---- Exercise input

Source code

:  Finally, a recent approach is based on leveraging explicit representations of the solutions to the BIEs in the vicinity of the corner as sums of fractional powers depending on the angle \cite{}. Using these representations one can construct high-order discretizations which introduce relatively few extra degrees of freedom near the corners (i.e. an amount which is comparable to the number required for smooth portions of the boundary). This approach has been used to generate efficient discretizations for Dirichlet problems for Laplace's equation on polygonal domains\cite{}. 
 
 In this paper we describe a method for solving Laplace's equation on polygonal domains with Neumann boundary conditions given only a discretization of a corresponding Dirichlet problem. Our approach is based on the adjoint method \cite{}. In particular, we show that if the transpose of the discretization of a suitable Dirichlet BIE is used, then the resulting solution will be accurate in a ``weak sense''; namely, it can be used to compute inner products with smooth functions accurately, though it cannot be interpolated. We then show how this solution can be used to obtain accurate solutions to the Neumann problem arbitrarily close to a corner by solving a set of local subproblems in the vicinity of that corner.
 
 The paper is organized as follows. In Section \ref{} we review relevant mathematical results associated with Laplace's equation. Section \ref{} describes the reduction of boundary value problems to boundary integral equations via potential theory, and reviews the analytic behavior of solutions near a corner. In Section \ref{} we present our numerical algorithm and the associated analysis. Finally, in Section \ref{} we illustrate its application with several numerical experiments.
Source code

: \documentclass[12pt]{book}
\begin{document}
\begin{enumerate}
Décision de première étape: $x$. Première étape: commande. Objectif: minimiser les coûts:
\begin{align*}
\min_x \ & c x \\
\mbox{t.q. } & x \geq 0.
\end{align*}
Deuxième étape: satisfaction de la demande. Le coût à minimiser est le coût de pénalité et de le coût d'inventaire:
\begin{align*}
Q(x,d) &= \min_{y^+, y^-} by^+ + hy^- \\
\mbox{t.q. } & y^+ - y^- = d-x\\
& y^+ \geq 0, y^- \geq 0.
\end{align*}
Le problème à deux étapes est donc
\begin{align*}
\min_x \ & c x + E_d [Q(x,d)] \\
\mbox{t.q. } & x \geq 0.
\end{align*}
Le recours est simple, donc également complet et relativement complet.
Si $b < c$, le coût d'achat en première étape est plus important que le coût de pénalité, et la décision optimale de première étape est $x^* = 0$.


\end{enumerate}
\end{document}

--------

Exercise requirements:
Word for word, copy all of the listing above.

Solution to the exercise:
Source code

:  Finally, a recent approach is based on leveraging explicit representations of the solutions to the BIEs in the vicinity of the corner as sums of fractional powers depending on the angle \cite{}. Using these representations one can construct high-order discretizations which introduce relatively few extra degrees of freedom near the corners (i.e. an amount which is comparable to the number required for smooth portions of the boundary). This approach has been used to generate efficient discretizations for Dirichlet problems for Laplace's equation on polygonal domains\cite{}. 
 
 In this paper we describe a method for solving Laplace's equation on polygonal domains with Neumann boundary conditions given only a discretization of a corresponding Dirichlet problem. Our approach is based on the adjoint method \cite{}. In particular, we show that if the transpose of the discretization of a suitable Dirichlet BIE is used, then the resulting solution will be accurate in a ``weak sense''; namely, it can be used to compute inner products with smooth functions accurately, though it cannot be interpolated. We then show how this solution can be used to obtain accurate solutions to the Neumann problem arbitrarily close to a corner by solving a set of local subproblems in the vicinity of that corner.
 
 The paper is organized as follows. In Section \ref{} we review relevant mathematical results associated with Laplace's equation. Section \ref{} describes the reduction of boundary value problems to boundary integral equations via potential theory, and reviews the analytic behavior of solutions near a corner. In Section \ref{} we present our numerical algorithm and the associated analysis. Finally, in Section \ref{} we illustrate its application with several numerical experiments.
Source code

: \documentclass[12pt]{book}
\begin{document}
\begin{enumerate}
Décision de première étape: $x$. Première étape: commande. Objectif: minimiser les coûts:
\begin{align*}
\min_x \ & c x \\
\mbox{t.q. } & x \geq 0.
\end{align*}
Deuxième étape: satisfaction de la demande. Le coût à minimiser est le coût de pénalité et de le coût d'inventaire:
\begin{align*}
Q(x,d) &= \min_{y^+, y^-} by^+ + hy^- \\
\mbox{t.q. } & y^+ - y^- = d-x\\
& y^+ \geq 0, y^- \geq 0.
\end{align*}
Le problème à deux étapes est donc
\begin{align*}
\min_x \ & c x + E_d [Q(x,d)] \\
\mbox{t.q. } & x \geq 0.
\end{align*}
Le recours est simple, donc également complet et relativement complet.
Si $b < c$, le coût d'achat en première étape est plus important que le coût de pénalité, et la décision optimale de première étape est $x^* = 0$.


\end{enumerate}
\end{document}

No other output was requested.